Be It Enacted by the People of the State of Oregon:
SECTION 1. ORS 9.025 is amended to read:
9.025. (1) The Oregon State Bar shall be governed by a board of governors consisting of [16] 18 members. [Twelve] Fourteen of the members shall be active members of the Oregon State Bar, who on appointment, on nomination, on election and during the full term for which the member was appointed or elected, maintain the principal office of law practice in the region of this state in which the active members of the Oregon State Bar eligible to vote in the election at which the member was elected maintain their principal offices. Four of the members shall be appointed by the board of governors from among the public. They shall be residents of this state and shall not be active or inactive members of the Oregon State Bar. No person charged with official duties under the executive and legislative departments of state government, including but not limited to elected officers of state government, may serve on the board of governors. Any other person in the executive or legislative department of state government who is otherwise qualified may serve on the board of governors.
(2) For the purpose of eligibility for nomination and to vote in the election of a member of the board of governors who is an elective member, and for appointment to the board of governors, the State of Oregon shall be divided into regions determined by the board. The board shall establish board regions that are based on the number of attorneys who have their principal offices in the region. To the extent that it is reasonably possible, the regions shall be configured by the board so that the representation of board members to attorney population in each region is equal to the representation provided in other regions. At least once every 10 years the board shall review the number of attorneys in the regions and shall alter or add regions as the board determines is appropriate in seeking to attain the goal of equal representation.
(3) Members of the board of governors may be elected only by the active members of the Oregon State Bar who maintain their principal offices in the regions established by the board. The regular term of a member of the board is four years. The board may establish special terms for positions that are shorter than four years for the purpose of staggering the terms of members of the board. The board must identify positions with special terms before accepting nominating petitions for the positions.
(4) No judge of a municipal, state or federal court or any other full-time judicial officer, shall be eligible for appointment or election to the board of governors.

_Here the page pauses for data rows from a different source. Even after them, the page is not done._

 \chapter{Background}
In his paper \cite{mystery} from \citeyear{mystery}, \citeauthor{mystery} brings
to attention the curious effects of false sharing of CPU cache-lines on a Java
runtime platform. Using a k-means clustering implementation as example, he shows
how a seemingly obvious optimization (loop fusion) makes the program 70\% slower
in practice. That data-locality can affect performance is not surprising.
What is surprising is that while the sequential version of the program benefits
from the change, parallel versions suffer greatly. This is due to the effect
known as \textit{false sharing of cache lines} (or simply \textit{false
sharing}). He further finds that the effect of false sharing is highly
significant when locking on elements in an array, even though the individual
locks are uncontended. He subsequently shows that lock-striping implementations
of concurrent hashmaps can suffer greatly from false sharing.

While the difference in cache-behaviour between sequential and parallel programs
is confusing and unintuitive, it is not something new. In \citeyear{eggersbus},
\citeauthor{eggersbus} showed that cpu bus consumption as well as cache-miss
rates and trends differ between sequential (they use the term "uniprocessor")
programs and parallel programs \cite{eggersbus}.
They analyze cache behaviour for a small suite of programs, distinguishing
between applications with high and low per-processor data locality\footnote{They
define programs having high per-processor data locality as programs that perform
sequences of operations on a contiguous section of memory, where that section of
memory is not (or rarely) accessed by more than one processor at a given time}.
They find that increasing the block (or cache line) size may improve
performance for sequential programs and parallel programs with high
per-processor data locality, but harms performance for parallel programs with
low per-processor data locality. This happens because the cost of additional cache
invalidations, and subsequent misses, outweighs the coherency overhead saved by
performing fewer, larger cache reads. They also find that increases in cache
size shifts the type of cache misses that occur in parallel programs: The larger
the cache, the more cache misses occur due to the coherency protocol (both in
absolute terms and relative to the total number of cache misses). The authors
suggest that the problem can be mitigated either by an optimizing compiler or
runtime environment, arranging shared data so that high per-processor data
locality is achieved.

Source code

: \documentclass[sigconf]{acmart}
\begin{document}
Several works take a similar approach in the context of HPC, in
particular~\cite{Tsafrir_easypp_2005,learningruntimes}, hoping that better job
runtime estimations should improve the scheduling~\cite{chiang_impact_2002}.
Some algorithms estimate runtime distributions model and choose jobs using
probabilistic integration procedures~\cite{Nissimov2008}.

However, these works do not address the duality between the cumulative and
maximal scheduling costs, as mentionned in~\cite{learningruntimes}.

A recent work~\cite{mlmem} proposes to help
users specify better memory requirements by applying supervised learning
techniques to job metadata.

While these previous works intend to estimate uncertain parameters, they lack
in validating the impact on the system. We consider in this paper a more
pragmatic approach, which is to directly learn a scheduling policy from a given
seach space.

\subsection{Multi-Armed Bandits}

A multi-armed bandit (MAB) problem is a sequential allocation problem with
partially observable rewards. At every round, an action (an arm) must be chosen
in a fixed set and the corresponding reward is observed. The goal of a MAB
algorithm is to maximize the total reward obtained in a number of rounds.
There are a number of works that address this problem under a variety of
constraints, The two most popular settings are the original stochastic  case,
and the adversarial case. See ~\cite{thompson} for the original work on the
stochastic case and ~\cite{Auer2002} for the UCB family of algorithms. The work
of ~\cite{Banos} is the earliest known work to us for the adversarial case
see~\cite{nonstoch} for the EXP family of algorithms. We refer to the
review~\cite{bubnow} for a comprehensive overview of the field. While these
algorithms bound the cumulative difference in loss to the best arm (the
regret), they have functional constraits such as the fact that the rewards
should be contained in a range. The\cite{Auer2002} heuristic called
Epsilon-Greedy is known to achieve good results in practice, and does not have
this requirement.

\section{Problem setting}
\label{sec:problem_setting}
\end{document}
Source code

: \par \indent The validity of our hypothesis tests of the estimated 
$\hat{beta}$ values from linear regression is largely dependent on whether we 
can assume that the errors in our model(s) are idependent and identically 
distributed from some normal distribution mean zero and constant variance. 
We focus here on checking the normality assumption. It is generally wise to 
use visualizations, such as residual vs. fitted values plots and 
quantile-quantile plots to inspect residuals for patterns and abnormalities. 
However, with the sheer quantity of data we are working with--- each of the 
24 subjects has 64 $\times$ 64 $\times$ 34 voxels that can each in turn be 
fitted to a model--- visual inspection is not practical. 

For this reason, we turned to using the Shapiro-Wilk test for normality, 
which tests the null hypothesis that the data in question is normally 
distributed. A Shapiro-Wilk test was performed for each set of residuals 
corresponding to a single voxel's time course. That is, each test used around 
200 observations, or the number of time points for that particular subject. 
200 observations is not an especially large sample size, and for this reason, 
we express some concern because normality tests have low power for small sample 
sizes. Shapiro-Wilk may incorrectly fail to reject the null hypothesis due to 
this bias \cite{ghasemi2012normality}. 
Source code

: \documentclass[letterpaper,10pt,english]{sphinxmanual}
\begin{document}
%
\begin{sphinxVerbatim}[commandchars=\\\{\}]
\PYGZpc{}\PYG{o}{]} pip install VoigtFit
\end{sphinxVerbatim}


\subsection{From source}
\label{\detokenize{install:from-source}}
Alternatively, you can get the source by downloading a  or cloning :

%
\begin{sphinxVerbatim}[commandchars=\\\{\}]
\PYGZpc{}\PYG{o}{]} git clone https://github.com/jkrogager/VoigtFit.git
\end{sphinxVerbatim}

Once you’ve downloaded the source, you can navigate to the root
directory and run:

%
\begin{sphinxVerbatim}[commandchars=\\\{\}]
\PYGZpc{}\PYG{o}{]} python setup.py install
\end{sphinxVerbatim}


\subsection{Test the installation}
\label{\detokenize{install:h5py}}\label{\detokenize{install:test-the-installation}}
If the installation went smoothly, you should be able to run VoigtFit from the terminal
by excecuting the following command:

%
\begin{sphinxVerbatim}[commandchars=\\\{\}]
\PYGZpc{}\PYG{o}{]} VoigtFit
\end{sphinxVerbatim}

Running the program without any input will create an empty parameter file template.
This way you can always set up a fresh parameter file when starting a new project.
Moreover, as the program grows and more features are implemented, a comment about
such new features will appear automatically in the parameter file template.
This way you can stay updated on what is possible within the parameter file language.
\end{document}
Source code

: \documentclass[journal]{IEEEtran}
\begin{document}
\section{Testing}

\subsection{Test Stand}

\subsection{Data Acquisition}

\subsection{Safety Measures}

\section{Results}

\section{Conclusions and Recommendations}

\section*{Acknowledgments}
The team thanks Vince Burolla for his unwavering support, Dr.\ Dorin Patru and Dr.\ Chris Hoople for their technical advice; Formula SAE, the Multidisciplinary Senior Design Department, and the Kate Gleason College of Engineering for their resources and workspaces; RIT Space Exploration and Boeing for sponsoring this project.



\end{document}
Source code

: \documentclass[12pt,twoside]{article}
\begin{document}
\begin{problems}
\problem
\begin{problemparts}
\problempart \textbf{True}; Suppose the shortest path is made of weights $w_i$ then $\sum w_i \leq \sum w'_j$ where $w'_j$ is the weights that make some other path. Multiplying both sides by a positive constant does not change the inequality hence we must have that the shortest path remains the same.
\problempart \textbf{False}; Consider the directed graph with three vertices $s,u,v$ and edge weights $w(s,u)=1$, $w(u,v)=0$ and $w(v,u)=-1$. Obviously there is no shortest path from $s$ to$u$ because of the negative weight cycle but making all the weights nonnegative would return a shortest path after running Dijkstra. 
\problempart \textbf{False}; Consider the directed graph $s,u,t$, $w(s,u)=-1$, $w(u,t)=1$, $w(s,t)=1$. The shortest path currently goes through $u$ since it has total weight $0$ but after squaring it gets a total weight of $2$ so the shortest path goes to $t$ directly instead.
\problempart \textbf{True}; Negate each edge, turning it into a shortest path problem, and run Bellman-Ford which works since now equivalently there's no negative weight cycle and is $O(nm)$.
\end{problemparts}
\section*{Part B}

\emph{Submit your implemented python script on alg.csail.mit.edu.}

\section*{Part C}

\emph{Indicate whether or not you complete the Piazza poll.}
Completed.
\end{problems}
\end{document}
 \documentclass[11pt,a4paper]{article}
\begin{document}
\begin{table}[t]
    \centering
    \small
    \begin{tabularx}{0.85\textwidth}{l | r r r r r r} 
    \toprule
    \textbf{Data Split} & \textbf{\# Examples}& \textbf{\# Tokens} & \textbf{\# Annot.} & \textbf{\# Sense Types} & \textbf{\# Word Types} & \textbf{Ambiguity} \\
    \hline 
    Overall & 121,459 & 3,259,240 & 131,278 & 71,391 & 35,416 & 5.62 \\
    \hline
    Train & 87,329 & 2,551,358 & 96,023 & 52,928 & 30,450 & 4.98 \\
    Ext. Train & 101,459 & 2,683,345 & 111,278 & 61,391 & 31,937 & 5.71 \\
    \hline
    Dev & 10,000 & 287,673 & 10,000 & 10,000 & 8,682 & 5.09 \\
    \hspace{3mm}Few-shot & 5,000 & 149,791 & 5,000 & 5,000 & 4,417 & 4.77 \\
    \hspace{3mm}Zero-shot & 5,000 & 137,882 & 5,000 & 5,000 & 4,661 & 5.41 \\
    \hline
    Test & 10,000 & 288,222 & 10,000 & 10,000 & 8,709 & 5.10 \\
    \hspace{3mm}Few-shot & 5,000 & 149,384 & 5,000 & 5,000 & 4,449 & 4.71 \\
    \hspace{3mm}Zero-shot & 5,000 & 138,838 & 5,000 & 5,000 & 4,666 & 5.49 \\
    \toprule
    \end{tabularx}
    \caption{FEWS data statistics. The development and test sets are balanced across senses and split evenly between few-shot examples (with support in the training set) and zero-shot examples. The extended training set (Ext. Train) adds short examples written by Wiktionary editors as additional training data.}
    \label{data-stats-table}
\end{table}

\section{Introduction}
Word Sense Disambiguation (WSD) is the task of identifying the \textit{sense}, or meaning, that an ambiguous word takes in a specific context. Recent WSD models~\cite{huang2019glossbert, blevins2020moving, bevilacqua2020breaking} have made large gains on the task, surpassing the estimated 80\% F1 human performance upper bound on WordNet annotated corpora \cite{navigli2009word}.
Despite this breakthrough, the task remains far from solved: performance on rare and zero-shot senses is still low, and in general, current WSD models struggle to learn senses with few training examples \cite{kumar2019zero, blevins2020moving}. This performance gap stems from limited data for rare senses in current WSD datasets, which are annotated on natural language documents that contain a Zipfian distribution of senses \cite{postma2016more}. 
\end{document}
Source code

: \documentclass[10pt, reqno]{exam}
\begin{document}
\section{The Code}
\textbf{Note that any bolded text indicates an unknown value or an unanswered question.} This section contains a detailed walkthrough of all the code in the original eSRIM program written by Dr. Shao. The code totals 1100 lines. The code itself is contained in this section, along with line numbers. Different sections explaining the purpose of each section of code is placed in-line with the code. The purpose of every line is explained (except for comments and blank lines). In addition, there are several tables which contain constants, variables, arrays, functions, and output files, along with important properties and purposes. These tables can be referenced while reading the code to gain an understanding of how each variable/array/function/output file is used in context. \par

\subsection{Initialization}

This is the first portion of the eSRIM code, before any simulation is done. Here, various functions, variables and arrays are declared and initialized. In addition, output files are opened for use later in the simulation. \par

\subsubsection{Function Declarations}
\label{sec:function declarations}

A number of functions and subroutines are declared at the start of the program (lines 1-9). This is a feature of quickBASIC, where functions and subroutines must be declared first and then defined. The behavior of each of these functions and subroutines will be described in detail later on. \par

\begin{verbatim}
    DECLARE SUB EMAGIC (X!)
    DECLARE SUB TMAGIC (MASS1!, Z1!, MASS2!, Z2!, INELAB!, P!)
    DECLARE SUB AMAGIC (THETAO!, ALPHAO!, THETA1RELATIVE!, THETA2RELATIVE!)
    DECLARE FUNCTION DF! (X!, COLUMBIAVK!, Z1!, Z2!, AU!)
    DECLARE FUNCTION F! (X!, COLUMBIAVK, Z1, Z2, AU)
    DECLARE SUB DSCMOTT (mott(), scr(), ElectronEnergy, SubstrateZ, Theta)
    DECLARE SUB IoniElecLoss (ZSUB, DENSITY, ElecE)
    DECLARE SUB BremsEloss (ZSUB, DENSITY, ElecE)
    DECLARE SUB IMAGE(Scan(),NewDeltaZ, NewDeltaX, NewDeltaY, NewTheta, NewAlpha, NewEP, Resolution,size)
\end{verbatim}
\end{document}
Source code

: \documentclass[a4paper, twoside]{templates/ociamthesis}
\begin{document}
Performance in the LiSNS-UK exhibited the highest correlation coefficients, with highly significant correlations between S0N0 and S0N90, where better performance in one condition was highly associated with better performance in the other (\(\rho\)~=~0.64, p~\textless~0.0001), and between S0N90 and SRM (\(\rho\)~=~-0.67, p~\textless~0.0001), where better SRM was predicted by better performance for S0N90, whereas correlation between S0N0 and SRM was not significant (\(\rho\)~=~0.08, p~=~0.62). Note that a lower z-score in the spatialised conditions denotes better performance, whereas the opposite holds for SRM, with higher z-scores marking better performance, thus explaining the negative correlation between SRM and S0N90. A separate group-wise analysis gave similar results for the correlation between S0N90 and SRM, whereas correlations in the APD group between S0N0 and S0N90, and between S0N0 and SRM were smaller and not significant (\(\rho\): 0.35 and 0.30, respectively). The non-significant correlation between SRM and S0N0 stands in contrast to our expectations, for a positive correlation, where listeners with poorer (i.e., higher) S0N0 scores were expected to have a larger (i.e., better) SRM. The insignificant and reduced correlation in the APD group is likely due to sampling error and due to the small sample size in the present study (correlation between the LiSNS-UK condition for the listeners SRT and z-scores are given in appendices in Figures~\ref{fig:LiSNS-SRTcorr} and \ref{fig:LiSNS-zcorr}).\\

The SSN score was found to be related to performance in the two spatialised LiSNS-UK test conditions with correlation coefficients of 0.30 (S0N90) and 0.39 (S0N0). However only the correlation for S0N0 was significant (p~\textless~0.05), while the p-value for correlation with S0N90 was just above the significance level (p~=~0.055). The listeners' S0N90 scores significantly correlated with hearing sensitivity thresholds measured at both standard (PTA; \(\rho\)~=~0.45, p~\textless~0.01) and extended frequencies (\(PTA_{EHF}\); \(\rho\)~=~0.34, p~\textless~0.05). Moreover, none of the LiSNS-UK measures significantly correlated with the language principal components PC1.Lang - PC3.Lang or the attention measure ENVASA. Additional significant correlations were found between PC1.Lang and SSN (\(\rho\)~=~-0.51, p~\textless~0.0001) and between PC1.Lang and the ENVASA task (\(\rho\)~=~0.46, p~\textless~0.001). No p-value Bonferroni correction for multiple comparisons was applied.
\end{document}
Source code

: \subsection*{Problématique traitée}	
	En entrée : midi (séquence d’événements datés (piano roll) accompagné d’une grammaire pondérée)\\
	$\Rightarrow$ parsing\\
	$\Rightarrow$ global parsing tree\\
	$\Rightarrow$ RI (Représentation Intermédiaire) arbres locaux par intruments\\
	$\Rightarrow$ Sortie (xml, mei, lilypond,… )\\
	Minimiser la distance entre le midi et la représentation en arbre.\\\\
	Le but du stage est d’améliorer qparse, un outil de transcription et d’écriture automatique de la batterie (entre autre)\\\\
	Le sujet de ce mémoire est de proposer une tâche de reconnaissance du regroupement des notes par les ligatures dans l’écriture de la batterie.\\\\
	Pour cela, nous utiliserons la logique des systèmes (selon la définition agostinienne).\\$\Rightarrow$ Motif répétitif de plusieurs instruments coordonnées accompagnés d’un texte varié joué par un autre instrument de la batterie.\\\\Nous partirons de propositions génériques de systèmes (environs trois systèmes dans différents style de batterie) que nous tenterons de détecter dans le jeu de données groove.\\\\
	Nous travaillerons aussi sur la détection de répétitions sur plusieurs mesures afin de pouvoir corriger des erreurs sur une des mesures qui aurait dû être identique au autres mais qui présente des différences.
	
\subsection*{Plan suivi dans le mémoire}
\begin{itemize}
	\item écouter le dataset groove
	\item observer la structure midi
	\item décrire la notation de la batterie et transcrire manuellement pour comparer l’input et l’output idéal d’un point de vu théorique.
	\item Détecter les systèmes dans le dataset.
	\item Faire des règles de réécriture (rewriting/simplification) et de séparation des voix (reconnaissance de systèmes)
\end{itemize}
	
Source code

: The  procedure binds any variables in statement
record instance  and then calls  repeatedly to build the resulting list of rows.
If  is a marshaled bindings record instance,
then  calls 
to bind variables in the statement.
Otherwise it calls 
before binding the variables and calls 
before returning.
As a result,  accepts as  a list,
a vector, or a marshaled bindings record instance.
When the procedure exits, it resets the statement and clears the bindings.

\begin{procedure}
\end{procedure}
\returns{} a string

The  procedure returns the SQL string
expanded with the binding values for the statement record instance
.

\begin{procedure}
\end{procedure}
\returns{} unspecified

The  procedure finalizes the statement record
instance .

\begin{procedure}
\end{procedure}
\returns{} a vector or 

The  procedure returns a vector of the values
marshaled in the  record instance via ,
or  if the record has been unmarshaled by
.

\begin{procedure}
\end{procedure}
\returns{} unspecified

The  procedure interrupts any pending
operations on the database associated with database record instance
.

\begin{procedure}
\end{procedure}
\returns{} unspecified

(5) The term of any member of the board of governors shall terminate on the date of the death or resignation of the member, or if the member of the board is required to be a member of the Oregon State Bar, the term terminates on the date:
(a) Of the termination of active membership in the Oregon State Bar [by the member] for any reason;
(b) When the member discontinues to maintain the principal office of law practice in the region in which it was maintained at the time of the appointment or election of the member; or
(c) When the member assumes office as a judge of a municipal, state or federal court, or fills a full-time judicial office.
(6) No member of the board of governors shall be eligible, during the term of office, for service pro tempore as a judge of any municipal, state or federal court.
SECTION 2. The amendments to ORS 9.025 by section 1 of this 2009 Act become operative January 1, 2011, except that the provisions for two new members of the board of governors of the Oregon State Bar become operative on the effective date of this 2009 Act for the purposes of nominating and electing the two new members to assume the duties of a member of the board of governors on January 1, 2011.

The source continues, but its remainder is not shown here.